Roger Waters, the 78-year-old bassist and singer who co-founded the pioneering group Pink Floyd, failed to shatter any stereotypes about boomer rockers being out-of-touch during an interview with Toronto’s Globe and Mail. He made dismissive (some might even say rude) comments about two of that city’s most beloved recording artists, seemingly annoyed that his work wasn’t getting enough attention.
The combative musician, who left Pink Floyd in 1985 and unsuccessfully sued remaining group members from continuing to use the name, told a music critic at the newspaper that his old bandmates “were always trying to drag me back from my natural instinct, which is to tell the truth,” and that today he expresses himself “more coherently and clearly now than I did then.”
With that, he asked why Toronto outlets didn’t send someone to review his recent area shows. The interviewer, Brad Wheeler, was honest, and said he was assigned to cover The Weeknd at a bigger venue.
“I have no idea what or who the Weeknd is,” Waters said about the Toronto-born artist, which clearly wasn’t true, because he knew that the superstar’s gig at the Rogers Centre was ultimately canceled on the night in question. “People have told me he’s a big act. Well, good luck to him. I’ve got nothing against him,” he added. He also explained that “I don’t listen to much music,” which is, I think most will agree, a perplexing thing to hear a musician say.
Waters then played editor-in-chief for a day, and asked why The Globe and Mail couldn’t cover The Weeknd one night and Waters the next, as he performed twice in Toronto. “We don’t do as many concert reviews as we used to,” Wheeler responded.
Figuring one dissbomb against a hometown hero wasn’t enough, Waters then went after hip-hop star Drake. “With all due respect to the Weeknd or Drake or any of them, I am far, far, far more important than any of them will ever be, however many billions of streams they’ve got.”
The Weeknd’s “Blinding Lights” has the longest run on the Billboard Hot 100 than any other song in that organization’s history. He is also the first artist to hold the top position on five Billboard charts at once. He is a four-time Grammy-winner with 75 million records sold, and an Academy Award nomination. Drake’s “God’s Plan” went Platinum 11 times over, and “Hotline Bling” went eight. Certified Lover Boy had a record nine top 10 Hot 100 hits. He’s won four Grammys, and he is the RIAA’s highest-certified digital singles artist ever.

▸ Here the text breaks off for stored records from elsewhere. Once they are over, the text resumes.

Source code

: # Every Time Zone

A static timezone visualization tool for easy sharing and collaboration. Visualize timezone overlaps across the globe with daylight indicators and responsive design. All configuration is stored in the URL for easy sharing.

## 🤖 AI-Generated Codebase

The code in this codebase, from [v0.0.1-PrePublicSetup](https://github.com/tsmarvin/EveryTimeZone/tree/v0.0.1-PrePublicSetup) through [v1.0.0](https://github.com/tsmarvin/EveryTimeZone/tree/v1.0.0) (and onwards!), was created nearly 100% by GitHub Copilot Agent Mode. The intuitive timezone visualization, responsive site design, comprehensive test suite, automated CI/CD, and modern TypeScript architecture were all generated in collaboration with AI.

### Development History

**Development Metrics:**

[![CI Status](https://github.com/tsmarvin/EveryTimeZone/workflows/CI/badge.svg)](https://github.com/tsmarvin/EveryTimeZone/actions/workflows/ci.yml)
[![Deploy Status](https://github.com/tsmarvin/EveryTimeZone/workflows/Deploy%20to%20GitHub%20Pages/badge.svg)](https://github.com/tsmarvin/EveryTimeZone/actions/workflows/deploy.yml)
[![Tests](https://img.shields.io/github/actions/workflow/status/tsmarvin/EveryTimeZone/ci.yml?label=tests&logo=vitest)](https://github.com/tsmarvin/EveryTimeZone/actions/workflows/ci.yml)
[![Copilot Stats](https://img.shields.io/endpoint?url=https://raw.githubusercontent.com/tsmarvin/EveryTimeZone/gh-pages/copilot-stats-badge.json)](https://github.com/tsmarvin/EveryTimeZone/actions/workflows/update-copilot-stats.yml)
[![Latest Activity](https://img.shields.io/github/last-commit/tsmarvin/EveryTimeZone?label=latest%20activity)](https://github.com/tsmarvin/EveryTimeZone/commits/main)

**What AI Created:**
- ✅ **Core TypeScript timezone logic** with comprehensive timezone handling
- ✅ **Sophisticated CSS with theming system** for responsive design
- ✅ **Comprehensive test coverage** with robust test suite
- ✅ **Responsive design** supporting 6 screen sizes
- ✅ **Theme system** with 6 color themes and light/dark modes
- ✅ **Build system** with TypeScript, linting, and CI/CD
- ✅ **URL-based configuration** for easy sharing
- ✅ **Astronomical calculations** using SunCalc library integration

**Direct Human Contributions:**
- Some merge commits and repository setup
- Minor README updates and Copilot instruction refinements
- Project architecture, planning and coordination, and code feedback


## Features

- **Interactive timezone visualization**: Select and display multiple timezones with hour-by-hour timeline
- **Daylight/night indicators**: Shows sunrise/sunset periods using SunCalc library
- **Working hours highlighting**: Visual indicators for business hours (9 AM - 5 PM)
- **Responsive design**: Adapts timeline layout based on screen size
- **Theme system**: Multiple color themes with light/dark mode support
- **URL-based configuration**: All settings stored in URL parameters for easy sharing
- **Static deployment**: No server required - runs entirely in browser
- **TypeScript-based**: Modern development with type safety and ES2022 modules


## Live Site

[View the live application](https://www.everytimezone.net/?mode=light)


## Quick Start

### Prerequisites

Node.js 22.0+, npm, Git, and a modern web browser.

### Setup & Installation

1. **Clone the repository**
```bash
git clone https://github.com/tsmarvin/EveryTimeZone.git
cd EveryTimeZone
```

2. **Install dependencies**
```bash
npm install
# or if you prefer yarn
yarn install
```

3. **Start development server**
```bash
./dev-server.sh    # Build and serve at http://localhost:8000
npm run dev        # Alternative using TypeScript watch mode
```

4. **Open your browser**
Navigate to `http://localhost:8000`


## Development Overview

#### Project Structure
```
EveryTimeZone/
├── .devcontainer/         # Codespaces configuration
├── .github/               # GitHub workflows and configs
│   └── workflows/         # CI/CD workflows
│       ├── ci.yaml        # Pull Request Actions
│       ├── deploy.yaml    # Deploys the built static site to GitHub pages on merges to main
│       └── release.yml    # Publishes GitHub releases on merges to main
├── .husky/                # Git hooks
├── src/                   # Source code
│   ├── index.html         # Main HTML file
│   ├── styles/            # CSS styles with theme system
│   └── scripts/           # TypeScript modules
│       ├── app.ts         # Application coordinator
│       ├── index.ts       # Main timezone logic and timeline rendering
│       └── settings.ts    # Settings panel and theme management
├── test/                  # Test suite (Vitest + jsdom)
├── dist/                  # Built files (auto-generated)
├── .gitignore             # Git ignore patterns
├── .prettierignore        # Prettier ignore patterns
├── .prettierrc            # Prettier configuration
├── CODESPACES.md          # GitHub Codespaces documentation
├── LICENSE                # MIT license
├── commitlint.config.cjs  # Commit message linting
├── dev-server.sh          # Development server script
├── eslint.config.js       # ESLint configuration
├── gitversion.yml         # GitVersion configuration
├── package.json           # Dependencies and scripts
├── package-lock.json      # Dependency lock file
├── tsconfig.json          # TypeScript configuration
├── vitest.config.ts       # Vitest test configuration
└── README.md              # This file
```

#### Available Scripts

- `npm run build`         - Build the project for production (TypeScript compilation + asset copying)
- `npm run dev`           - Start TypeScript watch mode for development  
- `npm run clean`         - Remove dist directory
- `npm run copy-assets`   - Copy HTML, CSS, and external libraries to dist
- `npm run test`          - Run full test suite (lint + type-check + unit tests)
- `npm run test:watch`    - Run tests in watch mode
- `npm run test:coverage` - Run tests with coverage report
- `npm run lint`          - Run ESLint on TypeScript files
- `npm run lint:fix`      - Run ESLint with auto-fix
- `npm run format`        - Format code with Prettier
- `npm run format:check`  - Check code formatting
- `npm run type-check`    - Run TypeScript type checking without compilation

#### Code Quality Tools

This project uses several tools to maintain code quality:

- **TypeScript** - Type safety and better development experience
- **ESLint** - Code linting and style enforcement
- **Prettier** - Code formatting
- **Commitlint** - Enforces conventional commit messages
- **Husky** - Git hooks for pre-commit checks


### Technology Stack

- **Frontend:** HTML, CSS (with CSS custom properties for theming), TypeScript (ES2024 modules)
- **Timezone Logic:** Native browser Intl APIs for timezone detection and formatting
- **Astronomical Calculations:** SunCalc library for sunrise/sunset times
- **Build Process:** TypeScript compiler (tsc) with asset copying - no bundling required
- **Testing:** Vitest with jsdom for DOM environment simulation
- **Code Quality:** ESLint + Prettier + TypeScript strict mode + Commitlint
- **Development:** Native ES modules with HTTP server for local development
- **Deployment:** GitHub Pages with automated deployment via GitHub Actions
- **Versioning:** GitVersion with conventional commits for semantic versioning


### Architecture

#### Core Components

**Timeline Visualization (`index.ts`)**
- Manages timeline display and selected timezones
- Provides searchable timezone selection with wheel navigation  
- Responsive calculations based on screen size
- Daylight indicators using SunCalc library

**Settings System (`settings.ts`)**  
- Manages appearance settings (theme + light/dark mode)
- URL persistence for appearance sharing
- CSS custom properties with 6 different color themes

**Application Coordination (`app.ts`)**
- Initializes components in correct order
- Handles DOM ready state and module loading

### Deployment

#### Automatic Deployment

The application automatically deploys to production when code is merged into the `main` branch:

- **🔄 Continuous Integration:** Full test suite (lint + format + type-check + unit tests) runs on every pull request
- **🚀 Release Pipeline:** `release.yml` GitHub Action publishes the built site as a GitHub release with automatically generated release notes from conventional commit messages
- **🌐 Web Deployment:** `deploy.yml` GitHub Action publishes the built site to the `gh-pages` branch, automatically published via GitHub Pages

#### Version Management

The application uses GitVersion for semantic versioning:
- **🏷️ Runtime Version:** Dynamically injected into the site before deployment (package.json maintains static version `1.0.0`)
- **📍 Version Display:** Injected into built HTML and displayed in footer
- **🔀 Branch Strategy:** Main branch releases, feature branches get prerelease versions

“There is stuff going on here that is fundamentally important to all of our lives,” Waters continued, presumedly in reference to the groundbreaking and top-selling albums he recorded with David Gilmour, Nick Mason, and Richard Wright over 40 years ago. Since his departure from Pink Floyd, Waters has released three albums, with a lengthy gap between 1992 and 2017, to tepid sales. He has also released four live albums, almost all repackaged Pink Floyd material.
In March, Waters released a new version of the 1975 song “Wish You Were Here” (originally sung by Gilmour) dedicated to Julian Assange. In April, the two living members of Pink Floyd got together with Ukrainian musician Andriy Khlyvnyuk for a benefit track.